[Data in this exercise Boundary: Start]
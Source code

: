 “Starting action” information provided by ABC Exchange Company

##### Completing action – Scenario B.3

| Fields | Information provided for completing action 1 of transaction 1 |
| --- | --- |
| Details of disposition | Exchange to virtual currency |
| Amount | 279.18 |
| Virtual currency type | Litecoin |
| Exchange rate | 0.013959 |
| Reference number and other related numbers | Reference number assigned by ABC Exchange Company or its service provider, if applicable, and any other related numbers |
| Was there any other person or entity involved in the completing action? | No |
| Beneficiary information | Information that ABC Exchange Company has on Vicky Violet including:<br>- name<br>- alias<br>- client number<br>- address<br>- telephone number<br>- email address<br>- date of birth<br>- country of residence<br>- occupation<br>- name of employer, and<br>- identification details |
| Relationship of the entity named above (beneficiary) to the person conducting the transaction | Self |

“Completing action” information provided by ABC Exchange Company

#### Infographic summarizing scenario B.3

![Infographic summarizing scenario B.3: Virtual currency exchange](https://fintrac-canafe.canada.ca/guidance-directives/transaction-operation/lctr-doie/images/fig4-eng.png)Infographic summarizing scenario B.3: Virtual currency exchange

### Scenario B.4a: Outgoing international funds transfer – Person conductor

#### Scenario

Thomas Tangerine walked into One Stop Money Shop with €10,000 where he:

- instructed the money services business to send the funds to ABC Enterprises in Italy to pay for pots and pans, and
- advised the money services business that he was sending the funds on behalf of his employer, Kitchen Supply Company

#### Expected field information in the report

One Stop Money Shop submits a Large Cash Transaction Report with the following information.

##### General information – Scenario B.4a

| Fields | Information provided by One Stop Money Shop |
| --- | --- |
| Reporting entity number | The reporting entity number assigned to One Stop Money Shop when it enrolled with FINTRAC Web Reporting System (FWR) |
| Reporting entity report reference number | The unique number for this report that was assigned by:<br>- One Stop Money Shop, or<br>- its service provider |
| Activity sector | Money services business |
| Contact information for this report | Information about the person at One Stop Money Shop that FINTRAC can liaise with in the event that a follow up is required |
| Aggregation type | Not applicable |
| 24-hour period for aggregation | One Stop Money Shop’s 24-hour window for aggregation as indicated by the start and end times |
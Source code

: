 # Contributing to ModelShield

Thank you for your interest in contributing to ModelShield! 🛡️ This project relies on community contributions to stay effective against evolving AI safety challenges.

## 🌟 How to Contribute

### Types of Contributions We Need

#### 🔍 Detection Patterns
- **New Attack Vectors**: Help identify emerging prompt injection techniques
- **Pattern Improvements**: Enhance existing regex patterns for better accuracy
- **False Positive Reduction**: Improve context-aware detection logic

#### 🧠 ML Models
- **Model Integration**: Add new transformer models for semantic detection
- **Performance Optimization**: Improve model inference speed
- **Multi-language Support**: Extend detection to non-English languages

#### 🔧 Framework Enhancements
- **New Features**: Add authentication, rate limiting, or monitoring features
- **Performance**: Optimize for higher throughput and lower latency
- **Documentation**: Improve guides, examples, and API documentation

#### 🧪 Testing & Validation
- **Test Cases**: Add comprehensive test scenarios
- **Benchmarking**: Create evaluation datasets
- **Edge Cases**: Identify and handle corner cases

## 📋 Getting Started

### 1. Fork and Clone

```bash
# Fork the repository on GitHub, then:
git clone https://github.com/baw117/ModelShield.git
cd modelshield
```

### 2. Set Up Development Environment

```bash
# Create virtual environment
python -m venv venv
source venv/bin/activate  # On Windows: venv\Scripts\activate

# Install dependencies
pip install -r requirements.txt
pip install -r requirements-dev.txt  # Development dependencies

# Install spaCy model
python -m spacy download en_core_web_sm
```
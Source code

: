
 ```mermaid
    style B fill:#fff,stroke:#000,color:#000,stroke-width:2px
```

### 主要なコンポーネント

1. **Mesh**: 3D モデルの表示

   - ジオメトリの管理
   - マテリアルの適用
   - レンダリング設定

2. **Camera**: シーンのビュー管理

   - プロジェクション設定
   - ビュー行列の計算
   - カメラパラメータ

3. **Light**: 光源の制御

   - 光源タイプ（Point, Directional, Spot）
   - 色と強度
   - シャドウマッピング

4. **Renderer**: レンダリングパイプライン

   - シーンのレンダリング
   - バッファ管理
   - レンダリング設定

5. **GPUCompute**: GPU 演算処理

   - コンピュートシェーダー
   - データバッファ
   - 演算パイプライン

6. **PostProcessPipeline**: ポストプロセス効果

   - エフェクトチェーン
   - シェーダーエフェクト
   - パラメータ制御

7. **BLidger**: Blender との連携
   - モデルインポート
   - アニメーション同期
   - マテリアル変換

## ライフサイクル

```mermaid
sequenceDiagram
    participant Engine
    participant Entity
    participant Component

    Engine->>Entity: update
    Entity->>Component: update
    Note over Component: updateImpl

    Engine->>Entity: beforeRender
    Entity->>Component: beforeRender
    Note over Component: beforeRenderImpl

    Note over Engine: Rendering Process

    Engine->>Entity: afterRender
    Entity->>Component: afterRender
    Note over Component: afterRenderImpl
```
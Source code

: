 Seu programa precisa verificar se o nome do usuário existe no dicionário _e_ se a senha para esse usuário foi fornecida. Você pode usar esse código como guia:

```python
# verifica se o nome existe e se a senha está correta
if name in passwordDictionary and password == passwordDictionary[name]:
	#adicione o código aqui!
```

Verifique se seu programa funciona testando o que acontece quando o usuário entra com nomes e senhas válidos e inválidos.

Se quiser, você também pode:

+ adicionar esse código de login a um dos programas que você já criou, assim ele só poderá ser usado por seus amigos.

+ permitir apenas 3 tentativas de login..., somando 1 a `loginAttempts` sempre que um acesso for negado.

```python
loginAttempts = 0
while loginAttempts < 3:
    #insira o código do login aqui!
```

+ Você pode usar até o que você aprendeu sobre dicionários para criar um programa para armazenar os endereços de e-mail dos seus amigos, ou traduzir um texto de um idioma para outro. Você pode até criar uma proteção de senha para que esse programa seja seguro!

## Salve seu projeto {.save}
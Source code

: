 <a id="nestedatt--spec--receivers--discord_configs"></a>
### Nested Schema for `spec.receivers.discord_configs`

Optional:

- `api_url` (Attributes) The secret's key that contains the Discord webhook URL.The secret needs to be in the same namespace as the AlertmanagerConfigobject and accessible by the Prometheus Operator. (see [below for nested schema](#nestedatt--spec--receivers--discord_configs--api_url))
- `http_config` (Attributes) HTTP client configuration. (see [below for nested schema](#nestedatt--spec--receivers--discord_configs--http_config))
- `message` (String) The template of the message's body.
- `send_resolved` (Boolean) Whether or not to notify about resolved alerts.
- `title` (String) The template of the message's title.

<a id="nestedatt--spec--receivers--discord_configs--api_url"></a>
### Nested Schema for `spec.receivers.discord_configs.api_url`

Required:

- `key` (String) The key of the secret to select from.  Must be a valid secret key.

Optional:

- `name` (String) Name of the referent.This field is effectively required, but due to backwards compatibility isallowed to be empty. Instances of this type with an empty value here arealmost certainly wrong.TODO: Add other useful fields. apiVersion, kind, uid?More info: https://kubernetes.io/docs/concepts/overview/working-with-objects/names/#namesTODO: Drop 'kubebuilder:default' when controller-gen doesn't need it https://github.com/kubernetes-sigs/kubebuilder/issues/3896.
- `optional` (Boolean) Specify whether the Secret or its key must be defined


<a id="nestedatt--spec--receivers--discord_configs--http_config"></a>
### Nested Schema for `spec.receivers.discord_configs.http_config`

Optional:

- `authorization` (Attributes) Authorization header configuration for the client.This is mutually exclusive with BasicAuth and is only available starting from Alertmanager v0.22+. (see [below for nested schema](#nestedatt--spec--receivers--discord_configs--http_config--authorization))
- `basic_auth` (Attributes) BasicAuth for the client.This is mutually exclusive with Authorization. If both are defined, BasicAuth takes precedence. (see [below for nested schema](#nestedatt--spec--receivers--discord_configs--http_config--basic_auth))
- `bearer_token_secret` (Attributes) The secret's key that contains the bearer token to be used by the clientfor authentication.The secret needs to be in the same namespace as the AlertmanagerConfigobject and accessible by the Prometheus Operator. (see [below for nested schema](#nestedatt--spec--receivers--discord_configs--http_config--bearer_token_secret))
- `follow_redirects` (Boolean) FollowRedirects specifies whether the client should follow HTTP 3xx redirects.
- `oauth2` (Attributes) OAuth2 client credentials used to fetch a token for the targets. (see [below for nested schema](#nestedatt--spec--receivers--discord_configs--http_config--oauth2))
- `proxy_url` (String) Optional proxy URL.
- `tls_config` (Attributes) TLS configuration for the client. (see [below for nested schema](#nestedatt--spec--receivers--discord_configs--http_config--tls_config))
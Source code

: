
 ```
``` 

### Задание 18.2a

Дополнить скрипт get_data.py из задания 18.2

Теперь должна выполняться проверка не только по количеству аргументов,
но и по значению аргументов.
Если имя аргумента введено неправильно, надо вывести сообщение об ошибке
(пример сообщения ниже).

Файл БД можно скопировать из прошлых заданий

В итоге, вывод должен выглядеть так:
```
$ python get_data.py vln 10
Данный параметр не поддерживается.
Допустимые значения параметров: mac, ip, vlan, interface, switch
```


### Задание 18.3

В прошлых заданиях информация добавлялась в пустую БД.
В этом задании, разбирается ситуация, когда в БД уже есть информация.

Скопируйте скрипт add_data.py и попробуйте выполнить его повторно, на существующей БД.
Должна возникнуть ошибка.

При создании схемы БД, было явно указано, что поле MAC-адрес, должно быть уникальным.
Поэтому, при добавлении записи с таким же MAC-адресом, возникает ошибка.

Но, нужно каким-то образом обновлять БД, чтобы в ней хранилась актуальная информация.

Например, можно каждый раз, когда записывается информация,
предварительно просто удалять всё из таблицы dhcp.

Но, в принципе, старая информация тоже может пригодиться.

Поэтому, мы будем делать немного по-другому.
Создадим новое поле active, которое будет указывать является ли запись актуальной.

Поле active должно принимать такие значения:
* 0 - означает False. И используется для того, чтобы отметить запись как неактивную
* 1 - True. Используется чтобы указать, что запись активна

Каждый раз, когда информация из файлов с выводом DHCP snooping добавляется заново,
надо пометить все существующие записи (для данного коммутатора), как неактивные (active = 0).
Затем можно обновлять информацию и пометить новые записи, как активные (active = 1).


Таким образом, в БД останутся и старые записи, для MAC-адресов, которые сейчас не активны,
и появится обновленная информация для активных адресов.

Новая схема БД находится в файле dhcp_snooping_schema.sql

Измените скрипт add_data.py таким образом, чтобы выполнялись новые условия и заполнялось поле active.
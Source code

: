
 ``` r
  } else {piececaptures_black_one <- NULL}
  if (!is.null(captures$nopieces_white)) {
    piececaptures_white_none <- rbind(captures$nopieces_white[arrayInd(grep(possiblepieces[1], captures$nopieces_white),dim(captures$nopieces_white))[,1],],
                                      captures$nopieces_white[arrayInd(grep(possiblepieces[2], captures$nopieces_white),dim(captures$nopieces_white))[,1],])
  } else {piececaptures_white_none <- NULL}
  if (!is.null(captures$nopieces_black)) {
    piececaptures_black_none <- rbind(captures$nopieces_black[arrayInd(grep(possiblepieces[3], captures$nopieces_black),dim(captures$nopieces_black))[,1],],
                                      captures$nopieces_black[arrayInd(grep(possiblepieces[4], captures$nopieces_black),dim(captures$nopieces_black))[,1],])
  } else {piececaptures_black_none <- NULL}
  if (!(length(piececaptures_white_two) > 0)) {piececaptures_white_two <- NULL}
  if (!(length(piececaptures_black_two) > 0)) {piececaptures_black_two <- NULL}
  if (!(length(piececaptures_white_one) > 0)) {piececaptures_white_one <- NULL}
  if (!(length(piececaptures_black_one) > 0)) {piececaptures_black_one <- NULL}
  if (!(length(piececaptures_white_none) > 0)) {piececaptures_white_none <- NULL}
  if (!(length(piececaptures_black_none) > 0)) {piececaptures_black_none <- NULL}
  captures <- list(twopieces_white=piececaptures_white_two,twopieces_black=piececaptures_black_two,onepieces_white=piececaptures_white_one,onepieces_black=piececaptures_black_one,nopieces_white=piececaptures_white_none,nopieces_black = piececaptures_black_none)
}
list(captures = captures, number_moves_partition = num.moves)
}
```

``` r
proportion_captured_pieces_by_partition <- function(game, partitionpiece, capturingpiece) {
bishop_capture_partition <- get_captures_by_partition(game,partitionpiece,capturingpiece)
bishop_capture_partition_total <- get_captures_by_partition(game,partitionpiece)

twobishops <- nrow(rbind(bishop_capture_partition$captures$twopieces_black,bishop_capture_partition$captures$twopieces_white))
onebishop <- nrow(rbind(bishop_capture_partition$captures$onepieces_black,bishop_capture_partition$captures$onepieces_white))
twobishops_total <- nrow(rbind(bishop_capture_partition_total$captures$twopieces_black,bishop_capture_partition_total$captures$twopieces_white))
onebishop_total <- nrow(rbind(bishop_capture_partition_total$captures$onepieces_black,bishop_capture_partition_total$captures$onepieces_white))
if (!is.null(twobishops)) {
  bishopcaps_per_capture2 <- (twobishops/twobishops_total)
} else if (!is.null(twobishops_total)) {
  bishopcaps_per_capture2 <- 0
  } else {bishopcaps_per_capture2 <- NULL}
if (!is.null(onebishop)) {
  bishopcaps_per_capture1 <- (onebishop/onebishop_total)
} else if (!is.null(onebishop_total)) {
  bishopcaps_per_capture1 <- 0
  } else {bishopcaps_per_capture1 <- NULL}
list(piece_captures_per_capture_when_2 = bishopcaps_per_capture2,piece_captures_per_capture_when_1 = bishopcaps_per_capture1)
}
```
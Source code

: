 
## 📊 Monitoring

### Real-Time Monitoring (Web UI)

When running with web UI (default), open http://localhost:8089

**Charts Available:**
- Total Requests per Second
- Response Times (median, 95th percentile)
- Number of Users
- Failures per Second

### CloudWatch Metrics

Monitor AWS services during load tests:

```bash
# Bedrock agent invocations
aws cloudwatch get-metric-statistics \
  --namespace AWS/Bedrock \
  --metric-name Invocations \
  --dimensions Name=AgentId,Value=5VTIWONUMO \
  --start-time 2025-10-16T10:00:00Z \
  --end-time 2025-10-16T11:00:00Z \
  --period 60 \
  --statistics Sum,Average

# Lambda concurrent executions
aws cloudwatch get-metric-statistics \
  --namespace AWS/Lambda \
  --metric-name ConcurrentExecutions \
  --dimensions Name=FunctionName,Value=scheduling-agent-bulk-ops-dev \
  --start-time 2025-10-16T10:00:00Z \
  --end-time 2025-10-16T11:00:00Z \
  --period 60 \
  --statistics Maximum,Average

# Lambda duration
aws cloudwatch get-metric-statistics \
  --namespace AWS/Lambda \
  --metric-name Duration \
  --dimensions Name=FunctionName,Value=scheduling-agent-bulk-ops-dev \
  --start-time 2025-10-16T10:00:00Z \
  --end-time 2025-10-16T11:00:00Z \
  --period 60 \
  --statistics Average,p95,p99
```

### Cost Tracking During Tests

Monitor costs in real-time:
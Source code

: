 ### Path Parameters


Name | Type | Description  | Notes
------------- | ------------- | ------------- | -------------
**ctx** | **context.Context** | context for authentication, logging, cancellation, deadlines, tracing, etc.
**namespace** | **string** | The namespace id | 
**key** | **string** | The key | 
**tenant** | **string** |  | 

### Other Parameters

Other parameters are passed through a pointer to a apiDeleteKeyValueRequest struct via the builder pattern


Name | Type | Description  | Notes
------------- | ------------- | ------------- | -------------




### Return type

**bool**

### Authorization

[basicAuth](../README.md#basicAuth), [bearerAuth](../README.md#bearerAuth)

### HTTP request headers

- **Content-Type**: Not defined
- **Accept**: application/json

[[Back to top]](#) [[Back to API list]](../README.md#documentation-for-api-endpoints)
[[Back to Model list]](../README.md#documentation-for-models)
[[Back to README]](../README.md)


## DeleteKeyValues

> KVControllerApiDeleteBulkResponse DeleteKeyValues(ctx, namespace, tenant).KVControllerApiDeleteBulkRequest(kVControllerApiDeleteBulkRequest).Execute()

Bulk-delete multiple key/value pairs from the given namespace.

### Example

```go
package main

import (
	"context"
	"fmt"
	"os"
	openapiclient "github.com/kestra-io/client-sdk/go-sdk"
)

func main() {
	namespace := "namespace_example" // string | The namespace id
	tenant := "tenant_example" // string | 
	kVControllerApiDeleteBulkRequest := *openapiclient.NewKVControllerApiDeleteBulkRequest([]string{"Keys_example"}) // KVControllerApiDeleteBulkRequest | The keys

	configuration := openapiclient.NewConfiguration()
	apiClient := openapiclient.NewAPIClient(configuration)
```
[Data in this exercise Boundary: End]
Go through the records above and count the lines with the word "defined" in them. Answer with the number only.

▶ [Answer space]: 3